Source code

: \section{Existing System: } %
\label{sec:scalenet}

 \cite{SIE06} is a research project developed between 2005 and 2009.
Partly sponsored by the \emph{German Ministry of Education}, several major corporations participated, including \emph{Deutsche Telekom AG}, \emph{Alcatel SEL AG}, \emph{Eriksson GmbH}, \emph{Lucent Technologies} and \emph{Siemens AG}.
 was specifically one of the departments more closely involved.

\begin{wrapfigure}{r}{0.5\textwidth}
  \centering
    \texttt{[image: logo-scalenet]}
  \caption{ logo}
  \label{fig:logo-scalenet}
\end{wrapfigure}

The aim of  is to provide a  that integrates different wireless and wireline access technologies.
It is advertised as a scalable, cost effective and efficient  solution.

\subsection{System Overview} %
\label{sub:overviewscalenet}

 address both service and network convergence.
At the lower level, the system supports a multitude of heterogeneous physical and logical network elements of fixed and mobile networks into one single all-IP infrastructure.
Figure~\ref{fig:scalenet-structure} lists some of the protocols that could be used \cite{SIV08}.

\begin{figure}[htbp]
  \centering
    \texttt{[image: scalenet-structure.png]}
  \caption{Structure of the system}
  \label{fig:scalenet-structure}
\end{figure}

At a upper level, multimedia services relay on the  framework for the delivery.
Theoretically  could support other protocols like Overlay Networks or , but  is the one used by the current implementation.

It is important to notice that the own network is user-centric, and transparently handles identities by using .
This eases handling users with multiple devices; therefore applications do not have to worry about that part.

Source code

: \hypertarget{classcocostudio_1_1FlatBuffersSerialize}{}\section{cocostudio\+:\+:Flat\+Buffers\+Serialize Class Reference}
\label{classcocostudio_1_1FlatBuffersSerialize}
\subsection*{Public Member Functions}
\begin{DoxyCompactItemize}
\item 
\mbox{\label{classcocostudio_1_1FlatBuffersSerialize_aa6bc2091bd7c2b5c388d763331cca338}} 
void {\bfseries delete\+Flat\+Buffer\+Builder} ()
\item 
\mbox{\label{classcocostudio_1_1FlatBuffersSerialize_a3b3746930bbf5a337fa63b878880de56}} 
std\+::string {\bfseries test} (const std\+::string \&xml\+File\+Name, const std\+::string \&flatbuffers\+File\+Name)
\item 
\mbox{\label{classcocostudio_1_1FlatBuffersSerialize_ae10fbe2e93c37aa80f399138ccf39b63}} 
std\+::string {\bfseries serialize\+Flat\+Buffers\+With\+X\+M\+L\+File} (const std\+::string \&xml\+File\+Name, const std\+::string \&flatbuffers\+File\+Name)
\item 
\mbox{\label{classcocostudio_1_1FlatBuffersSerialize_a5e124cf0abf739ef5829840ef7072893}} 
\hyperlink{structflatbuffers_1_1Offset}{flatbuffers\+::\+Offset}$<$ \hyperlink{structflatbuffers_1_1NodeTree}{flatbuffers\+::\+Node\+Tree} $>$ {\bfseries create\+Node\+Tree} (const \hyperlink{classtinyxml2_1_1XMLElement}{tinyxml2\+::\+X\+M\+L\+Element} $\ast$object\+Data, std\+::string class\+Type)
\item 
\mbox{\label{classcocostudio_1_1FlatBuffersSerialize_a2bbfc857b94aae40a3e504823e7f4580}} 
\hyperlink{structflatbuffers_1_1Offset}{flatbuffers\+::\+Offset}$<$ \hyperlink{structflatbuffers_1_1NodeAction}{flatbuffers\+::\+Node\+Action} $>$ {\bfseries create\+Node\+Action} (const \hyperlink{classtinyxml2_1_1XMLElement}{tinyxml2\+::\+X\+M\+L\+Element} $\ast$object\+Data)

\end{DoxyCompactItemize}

+ + + +

*Exercise instructions*.
If a line in the material above contains the word "that", copy it.

*Solution*.
The aim of  is to provide a  that integrates different wireless and wireline access technologies.
Figure~\ref{fig:scalenet-structure} lists some of the protocols that could be used \cite{SIV08}.
It is important to notice that the own network is user-centric, and transparently handles identities by using .
This eases handling users with multiple devices; therefore applications do not have to worry about that part.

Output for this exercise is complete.